Il lessico è semplice, ma costellato qua e là di termini ricercati e di registro alto (tamerici, mirti), anche per l’uso particolare degli aggettivi (salmastre ed arse, scagliosi e irti, divini, fulgenti di fiori accolti, folti di coccole aulenti, solitaria verdura).
Queste scelte lessicali — uniformi in tutte le strofe — non cercano l’espressività forte, perché l’intonazione rimane sommessa e uniforme, ma contribuiscono a diffondere un senso di eleganza ricercata, come un invito ad assaporare il gusto squisito di ogni singola parola.

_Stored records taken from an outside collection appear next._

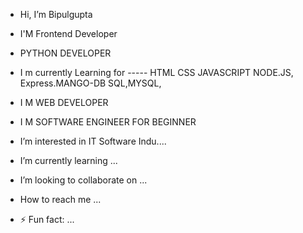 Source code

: - Hi, I’m Bipulgupta
- I'M Frontend Developer
- PYTHON DEVELOPER
- I m currently Learning for ----- HTML CSS JAVASCRIPT NODE.JS, Express.MANGO-DB SQL,MYSQL,  
- I M WEB DEVELOPER
- I M SOFTWARE ENGINEER FOR BEGINNER
-  I’m interested in IT Software Indu.... 
-  I’m currently learning ...
-  I’m looking to collaborate on ...
-  How to reach me ...

- ⚡ Fun fact: ...

<!---
Bipulgupta90/Bipulgupta90 is a ✨ special ✨ repository because its `README.md` (this file) appears on your GitHub profile.
You can click the Preview link to take a look at your changes.
--->
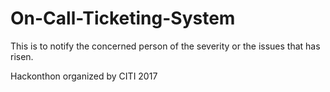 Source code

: # On-Call-Ticketing-System
This is to notify the concerned person of the severity or the issues that has risen.


Hackonthon organized by CITI 2017
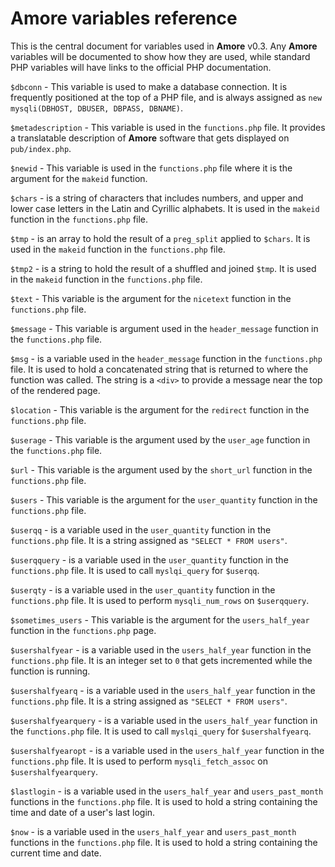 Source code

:# **Amore** variables reference

This is the central document for variables used in **Amore** v0.3. Any **Amore** variables will be documented to show how they are used, while standard PHP variables will have links to the official PHP documentation.

`$dbconn` - This variable is used to make a database connection. It is frequently positioned at the top of a PHP file, and is always assigned as `new mysqli(DBHOST, DBUSER, DBPASS, DBNAME)`.

`$metadescription` - This variable is used in the `functions.php` file. It provides a translatable description of **Amore** software that gets displayed on `pub/index.php`.

`$newid` - This variable is used in the `functions.php` file where it is the argument for the `makeid` function.

`$chars` - is a string of characters that includes numbers, and upper and lower case letters in the Latin and Cyrillic alphabets. It is used in the `makeid` function in the `functions.php` file.

`$tmp` - is an array to hold the result of a `preg_split` applied to `$chars`. It is used in the `makeid` function in the `functions.php` file.

`$tmp2` - is a string to hold the result of a shuffled and joined `$tmp`. It is used in the `makeid` function in the `functions.php` file.

`$text` - This variable is the argument for the `nicetext` function in the `functions.php` file.

`$message` - This variable is argument used in the `header_message` function in the `functions.php` file.

`$msg` - is a variable used in the `header_message` function in the `functions.php` file. It is used to hold a concatenated string that is returned to where the function was called. The string is a `<div>` to provide a message near the top of the rendered page.

`$location` - This variable is the argument for the `redirect` function in the `functions.php` file.

`$userage` - This variable is the argument used by the `user_age` function in the `functions.php` file.

`$url` - This variable is the argument used by the `short_url` function in the `functions.php` file.

`$users` - This variable is the argument for the `user_quantity` function in the `functions.php` file.

`$userqq` - is a variable used in the `user_quantity` function in the `functions.php` file. It is a string assigned as `"SELECT * FROM users"`.

`$userqquery` - is a variable used in the `user_quantity` function in the `functions.php` file. It is used to call `myslqi_query` for `$userqq`.

`$userqty` - is a variable used in the `user_quantity` function in the `functions.php` file. It is used to perform `mysqli_num_rows` on `$userqquery`.

`$sometimes_users` - This variable is the argument for the `users_half_year` function in the `functions.php` page.

`$usershalfyear` - is a variable used in the `users_half_year` function in the `functions.php` file. It is an integer set to `0` that gets incremented while the function is running.

`$usershalfyearq` - is a variable used in the `users_half_year` function in the `functions.php` file. It is a string assigned as `"SELECT * FROM users"`.

`$usershalfyearquery` - is a variable used in the `users_half_year` function in the `functions.php` file. It is used to call `myslqi_query` for `$usershalfyearq`.

`$usershalfyearopt` - is a variable used in the `users_half_year` function in the `functions.php` file. It is used to perform `mysqli_fetch_assoc` on `$usershalfyearquery`.

`$lastlogin` - is a variable used in the `users_half_year` and `users_past_month` functions in the `functions.php` file. It is used to hold a string containing the time and date of a user's last login.

`$now` - is a variable used in the `users_half_year` and `users_past_month` functions in the `functions.php` file. It is used to hold a string containing the current time and date.
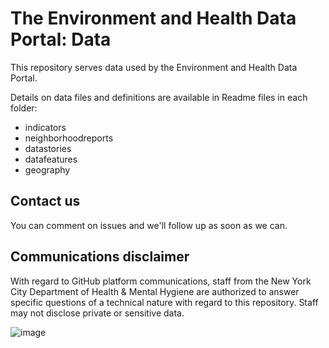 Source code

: # The Environment and Health Data Portal: Data

This repository serves data used by the Environment and Health Data Portal. 

Details on data files and definitions are available in Readme files in each folder:
- indicators
- neighborhoodreports
- datastories
- datafeatures
- geography

## Contact us

You can comment on issues and we'll follow up as soon as we can. 

## Communications disclaimer

With regard to GitHub platform communications, staff from the New York City Department of Health & Mental Hygiene are authorized to answer specific questions of a technical nature with regard to this repository. Staff may not disclose private or sensitive data. 

![image](https://user-images.githubusercontent.com/55593359/138932299-3d881bbd-eb48-4fcf-ba28-6bded30210d8.png)
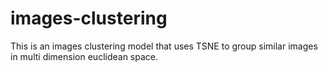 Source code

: # images-clustering
This is an images clustering model that uses TSNE to group similar images in multi dimension euclidean space.
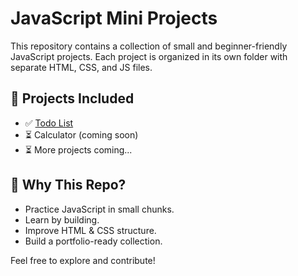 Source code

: # JavaScript Mini Projects

This repository contains a collection of small and beginner-friendly JavaScript projects. Each project is organized in its own folder with separate HTML, CSS, and JS files.

## 📁 Projects Included

- ✅ [Todo List](./todo)
- ⏳ Calculator (coming soon)
- ⏳ More projects coming...

## 📌 Why This Repo?

- Practice JavaScript in small chunks.
- Learn by building.
- Improve HTML & CSS structure.
- Build a portfolio-ready collection.

Feel free to explore and contribute!
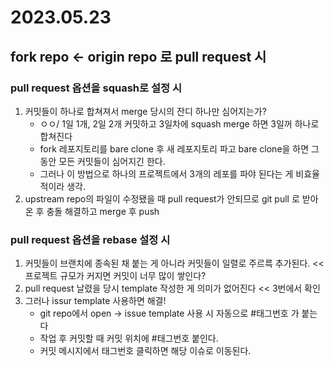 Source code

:# 2023.05.23
## fork repo <- origin repo 로 pull request 시
###  pull request 옵션을 squash로 설정 시
1. 커밋들이 하나로 합쳐져서 merge 당시의 잔디 하나만 심어지는가? 
    - ㅇㅇ/ 1일 1개, 2일 2개 커밋하고 3일차에 squash merge 하면 3일꺼 하나로 합쳐진다
    - fork 레포지토리를 bare clone 후 새 레포지토리 파고 bare clone을 하면 그동안 모든 커밋들이 심어지긴 한다.
    - 그러나 이 방법으로 하나의 프로젝트에서 3개의 레포를 파야 된다는 게 비효율적이라 생각. 
2. upstream repo의 파일이 수정됐을 때 pull request가 안되므로 git pull 로 받아온 후 충돌 해결하고 merge 후 push 
### pull request 옵션을 rebase 설정 시
1. 커밋들이 브랜치에 종속된 채 붙는 게 아니라 커밋들이 일렬로 주르륵 추가된다. <<프로젝트 규모가 커지면 커밋이 너무 많이 쌓인다?
2. pull request 날렸을 당시 template 작성한 게 의미가 없어진다 << 3번에서 확인
3. 그러나 issur template 사용하면 해결!
    - git repo에서 open -> issue template 사용 시 자동으로 #태그번호 가 붙는다
    - 작업 후 커밋할 때 커밋 위치에 #태그번호 붙인다.
    - 커밋 메시지에서 태그번호 클릭하면 해당 이슈로 이동된다.
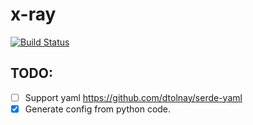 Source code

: # x-ray

[![Build Status](https://travis-ci.org/Dineshs91/x-ray.svg?branch=master)](https://travis-ci.org/Dineshs91/x-ray)

## TODO:

- [ ] Support yaml https://github.com/dtolnay/serde-yaml
- [x] Generate config from python code.
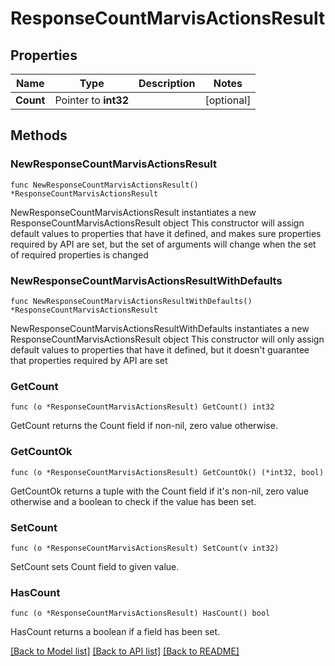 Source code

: # ResponseCountMarvisActionsResult

## Properties

Name | Type | Description | Notes
------------ | ------------- | ------------- | -------------
**Count** | Pointer to **int32** |  | [optional] 

## Methods

### NewResponseCountMarvisActionsResult

`func NewResponseCountMarvisActionsResult() *ResponseCountMarvisActionsResult`

NewResponseCountMarvisActionsResult instantiates a new ResponseCountMarvisActionsResult object
This constructor will assign default values to properties that have it defined,
and makes sure properties required by API are set, but the set of arguments
will change when the set of required properties is changed

### NewResponseCountMarvisActionsResultWithDefaults

`func NewResponseCountMarvisActionsResultWithDefaults() *ResponseCountMarvisActionsResult`

NewResponseCountMarvisActionsResultWithDefaults instantiates a new ResponseCountMarvisActionsResult object
This constructor will only assign default values to properties that have it defined,
but it doesn't guarantee that properties required by API are set

### GetCount

`func (o *ResponseCountMarvisActionsResult) GetCount() int32`

GetCount returns the Count field if non-nil, zero value otherwise.

### GetCountOk

`func (o *ResponseCountMarvisActionsResult) GetCountOk() (*int32, bool)`

GetCountOk returns a tuple with the Count field if it's non-nil, zero value otherwise
and a boolean to check if the value has been set.

### SetCount

`func (o *ResponseCountMarvisActionsResult) SetCount(v int32)`

SetCount sets Count field to given value.

### HasCount

`func (o *ResponseCountMarvisActionsResult) HasCount() bool`

HasCount returns a boolean if a field has been set.


[[Back to Model list]](../README.md#documentation-for-models) [[Back to API list]](../README.md#documentation-for-api-endpoints) [[Back to README]](../README.md)


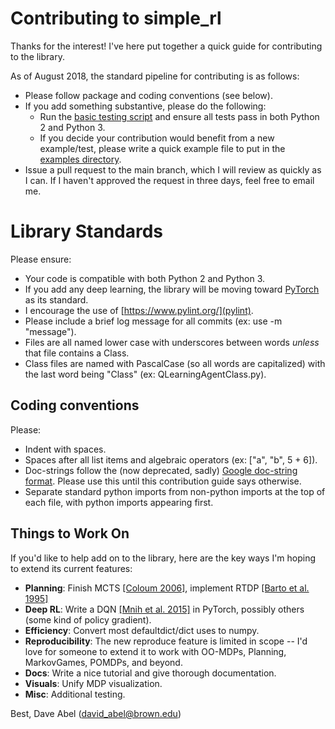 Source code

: # Contributing to simple_rl

Thanks for the interest! I've here put together a quick guide for contributing to the library.

As of August 2018, the standard pipeline for contributing is as follows:
  * Please follow package and coding conventions (see below).
  * If you add something substantive, please do the following:
    * Run the [basic testing script](https://github.com/david-abel/simple_rl/blob/master/tests/basic_test.py) and ensure all tests pass in both Python 2 and Python 3.
    * If you decide your contribution would benefit from a new example/test, please write a quick example file to put in the [examples directory](https://github.com/david-abel/simple_rl/tree/master/examples).
  * Issue a pull request to the main branch, which I will review as quickly as I can. If I haven't approved the request in three days, feel free to email me.

# Library Standards

Please ensure:
  * Your code is compatible with both Python 2 and Python 3.
  * If you add any deep learning, the library will be moving toward [PyTorch](https://pytorch.org/) as its standard.
  * I encourage the use of [https://www.pylint.org/](pylint).
  * Please include a brief log message for all commits (ex: use -m "message").
  * Files are all named lower case with underscores between words *unless* that file contains a Class.
  * Class files are named with PascalCase (so all words are capitalized) with the last word being "Class" (ex: QLearningAgentClass.py).

## Coding conventions

Please:
  * Indent with spaces.
  * Spaces after all list items and algebraic operators (ex: ["a", "b", 5 + 6]).
  * Doc-strings follow the (now deprecated, sadly) [Google doc-string format](https://google.github.io/styleguide/pyguide.html#Comments). Please use this until this contribution guide says otherwise.
  * Separate standard python imports from non-python imports at the top of each file, with python imports appearing first.

## Things to Work On

If you'd like to help add on to the library, here are the key ways I'm hoping to extend its current features:
* __Planning__: Finish MCTS [[Coloum 2006]](https://hal.inria.fr/file/index/docid/116992/filename/CG2006.pdf), implement RTDP [[Barto et al. 1995]](https://pdfs.semanticscholar.org/2838/e01572bf53805c502ec31e3e00a8e1e0afcf.pdf)
* __Deep RL__: Write a DQN [[Mnih et al. 2015]](http://www.davidqiu.com:8888/research/nature14236.pdf) in PyTorch, possibly others (some kind of policy gradient).
* __Efficiency__: Convert most defaultdict/dict uses to numpy.
* __Reproducibility__: The new reproduce feature is limited in scope -- I'd love for someone to extend it to work with OO-MDPs, Planning, MarkovGames, POMDPs, and beyond.
* __Docs__: Write a nice tutorial and give thorough documentation.
* __Visuals__: Unify MDP visualization.
* __Misc__: Additional testing.


Best,
Dave Abel (david_abel@brown.edu)
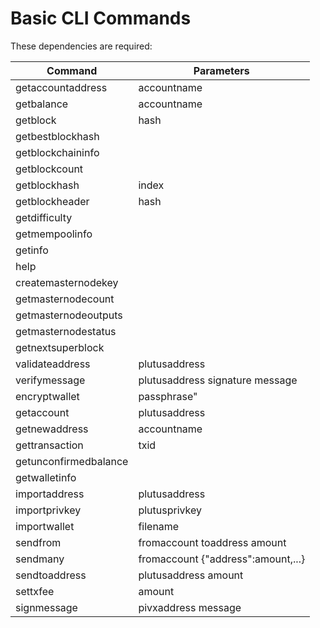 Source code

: Basic CLI Commands
==================

These dependencies are required:

 Command              | Parameters         
 ---------------------|------------------------------------------------------------------------           
 getaccountaddress    | accountname        
 getbalance           | accountname         
 getblock             | hash
 getbestblockhash     |
 getblockchaininfo    |
 getblockcount        |
 getblockhash         | index
 getblockheader       | hash
 getdifficulty        |
 getmempoolinfo       |
 getinfo              |
 help                 |
 createmasternodekey  |
 getmasternodecount   |
 getmasternodeoutputs |
 getmasternodestatus  |
 getnextsuperblock    |
 validateaddress      | plutusaddress
 verifymessage        | plutusaddress signature message
 encryptwallet        | passphrase"
 getaccount           | plutusaddress
 getnewaddress        | accountname
 gettransaction       | txid
 getunconfirmedbalance|
 getwalletinfo        |
 importaddress        | plutusaddress
 importprivkey        | plutusprivkey
 importwallet         | filename
 sendfrom             | fromaccount toaddress amount
 sendmany             | fromaccount {"address":amount,...}
 sendtoaddress        | plutusaddress amount
 settxfee             | amount
 signmessage          | pivxaddress message


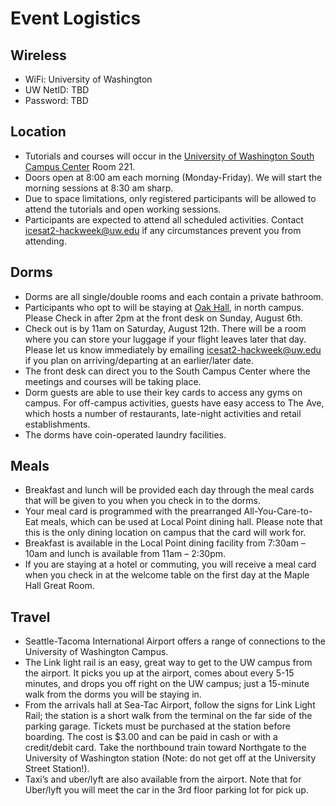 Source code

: # Event Logistics

## Wireless

* WiFi: University of Washington
* UW NetID: TBD
* Password: TBD

## Location

* Tutorials and courses will occur in the [University of Washington South Campus Center](https://hsasf.hsa.washington.edu/instructional-support/crs/matrix/scc/) Room 221.
* Doors open at 8:00 am each morning (Monday-Friday). We will start the morning
  sessions at 8:30 am sharp.
* Due to space limitations, only registered participants will be allowed
  to attend the tutorials and open working sessions.
* Participants are expected to attend all scheduled activities.
  Contact icesat2-hackweek@uw.edu if any circumstances prevent you from attending.

## Dorms

* Dorms are all single/double rooms and each contain a private bathroom.
* Participants who opt to will be staying at [Oak Hall](https://hfs.uw.edu/live-on-campus/Undergraduate-Housing/Oak-Hall), in north campus.
  Please Check in after 2pm at the front desk on Sunday, August 6th.
* Check out is by 11am on Saturday, August 12th. There will be a room where you
  can store your luggage if your flight leaves later that day. Please let us
  know immediately by emailing icesat2-hackweek@uw.edu if you plan on arriving/departing
  at an earlier/later date.
* The front desk can direct you to the South Campus Center where the meetings
  and courses will be taking place.
* Dorm guests are able to use their key cards to access any gyms on campus. For
  off-campus activities, guests have easy access to The Ave, which hosts a number
  of restaurants, late-night activities and retail establishments.
* The dorms have coin-operated laundry facilities.

## Meals

* Breakfast and lunch will be provided each day through the meal cards that will
  be given to you when you check in to the dorms.
* Your meal card is programmed with the prearranged All-You-Care-to-Eat meals,
  which can be used at Local Point dining hall. Please note that this is the
  only dining location on campus that the card will work for.
* Breakfast is available in the Local Point dining facility from 7:30am – 10am
  and lunch is available from 11am – 2:30pm.
* If you are staying at a hotel or commuting, you will receive a meal card when
  you check in at the welcome table on the first day at the Maple Hall Great Room.

## Travel

* Seattle-Tacoma International Airport offers a range of connections to the
  University of Washington Campus.
* The Link light rail is an easy, great way to get to the UW campus from the
  airport. It picks you up at the airport, comes about every 5-15 minutes, and
  drops you off right on the UW campus; just a 15-minute walk from the dorms
  you will be staying in.
* From the arrivals hall at Sea-Tac Airport, follow the signs for Link Light
  Rail; the station is a short walk from the terminal on the far side of the
  parking garage. Tickets must be purchased at the station before boarding.
  The cost is $3.00 and can be paid in cash or with a credit/debit card. Take
  the northbound train toward Northgate to the University of Washington station
  (Note: do not get off at the University Street Station!).
* Taxi’s and uber/lyft are also available from the airport. Note that for
  Uber/lyft you will meet the car in the 3rd floor parking lot for pick up.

Le rime sono libere, la parola è usata più per la sua musicalità che per il significato, e la corrispondenza parola-natura è realizzata in un accordo di suoni, di rime interne (umane, lontane; canto, pianto; dita, vita), assonanze (parole… nuove; illuse… illude), consonanze (secondo… fronde), allitterazioni (piove… pini; ginestre… ginepri) e termini onomatopeici (salmastre ed arse, fulgenti, coccole, crepitìo, croscio) che privilegiano il suono sul senso.
Odi? La pioggia cade
su la solitaria
verdura
con un crepitìo che dura
e varia nell’aria
secondo le fronde
più rade, men rade.
Ascolta. Risponde
al pianto il canto
delle cicale
che il pianto australe
non impaura,
né il ciel cinerino.
E il pino
ha un suono, e il mirto
altro suono, e il ginepro
altro ancóra, stromenti
diversi
sotto innumerevoli dita.
E immersi
noi siam nello spirto
silvestre,
d’arborea vita viventi;
e il tuo vólto ebro
è molle di pioggia
come una foglia,
e le tue chiome
auliscono come
le chiare ginestre,
o creatura terrestre
che hai nome
Ermione.
La lirica è un esempio, tra i più celebri, della parola che diventa musica. La corrispondenza tra parole, gocciole e foglie fa che le prime parlino le seconde (odo / parole più nuove / che parlano gocciole e foglie), così le parole «non umane» e «più nuove» della natura creano mediante suoni e sensazioni l’atmosfera emozionante della metamorfosi. La parola è la formula magica che traduce i suoni della natura e rivela l’essenza della realtà.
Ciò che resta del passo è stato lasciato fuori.